WHAT YOU SHOULD DO: What you should repeat is the run of lines from the top of the listing below through the line with "delete those files.", exactly, with no pictures.

*** Opening of DATASET ***

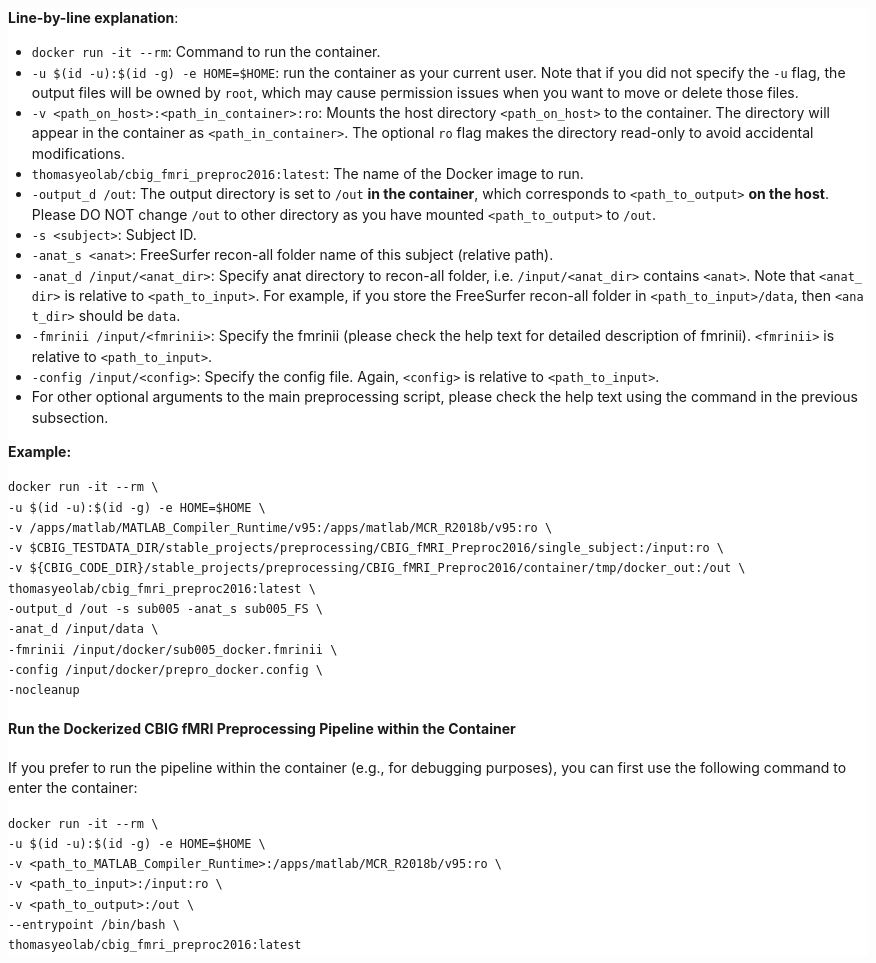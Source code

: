**Line-by-line explanation**:

-   `docker run -it --rm`: Command to run the container.
-   `-u $(id -u):$(id -g) -e HOME=$HOME`: run the container as your current user. Note that if you did not specify the `-u` flag, the output files will be owned by `root`, which may cause permission issues when you want to move or delete those files.
-   `-v <path_on_host>:<path_in_container>:ro`: Mounts the host directory `<path_on_host>` to the container. The directory will appear in the container as `<path_in_container>`. The optional `ro` flag makes the directory read-only to avoid accidental modifications.
-   `thomasyeolab/cbig_fmri_preproc2016:latest`: The name of the Docker image to run.
-   `-output_d /out`: The output directory is set to `/out` **in the container**, which corresponds to `<path_to_output>` **on the host**. Please DO NOT change `/out` to other directory as you have mounted `<path_to_output>` to `/out`.
-   `-s <subject>`: Subject ID.
-   `-anat_s <anat>`: FreeSurfer recon-all folder name of this subject (relative path).
-   `-anat_d /input/<anat_dir>`: Specify anat directory to recon-all folder, i.e. `/input/<anat_dir>` contains `<anat>`. Note that `<anat_dir>` is relative to `<path_to_input>`. For example, if you store the FreeSurfer recon-all folder in `<path_to_input>/data`, then `<anat_dir>` should be `data`.
-   `-fmrinii /input/<fmrinii>`: Specify the fmrinii (please check the help text for detailed description of fmrinii). `<fmrinii>` is relative to `<path_to_input>`.
-   `-config /input/<config>`: Specify the config file. Again, `<config>` is relative to `<path_to_input>`.
-   For other optional arguments to the main preprocessing script, please check the help text using the command in the previous subsection.

**Example:**

```
docker run -it --rm \
-u $(id -u):$(id -g) -e HOME=$HOME \
-v /apps/matlab/MATLAB_Compiler_Runtime/v95:/apps/matlab/MCR_R2018b/v95:ro \
-v $CBIG_TESTDATA_DIR/stable_projects/preprocessing/CBIG_fMRI_Preproc2016/single_subject:/input:ro \
-v ${CBIG_CODE_DIR}/stable_projects/preprocessing/CBIG_fMRI_Preproc2016/container/tmp/docker_out:/out \
thomasyeolab/cbig_fmri_preproc2016:latest \
-output_d /out -s sub005 -anat_s sub005_FS \
-anat_d /input/data \
-fmrinii /input/docker/sub005_docker.fmrinii \
-config /input/docker/prepro_docker.config \
-nocleanup
```

#### Run the Dockerized CBIG fMRI Preprocessing Pipeline within the Container

If you prefer to run the pipeline within the container (e.g., for debugging purposes), you can first use the following command to enter the container:

```
docker run -it --rm \
-u $(id -u):$(id -g) -e HOME=$HOME \
-v <path_to_MATLAB_Compiler_Runtime>:/apps/matlab/MCR_R2018b/v95:ro \
-v <path_to_input>:/input:ro \
-v <path_to_output>:/out \
--entrypoint /bin/bash \
thomasyeolab/cbig_fmri_preproc2016:latest
```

*** Close of DATASET ***

TASK SOLUTION:
Source code

:**Line-by-line explanation**:

-   `docker run -it --rm`: Command to run the container.
-   `-u $(id -u):$(id -g) -e HOME=$HOME`: run the container as your current user. Note that if you did not specify the `-u` flag, the output files will be owned by `root`, which may cause permission issues when you want to move or delete those files.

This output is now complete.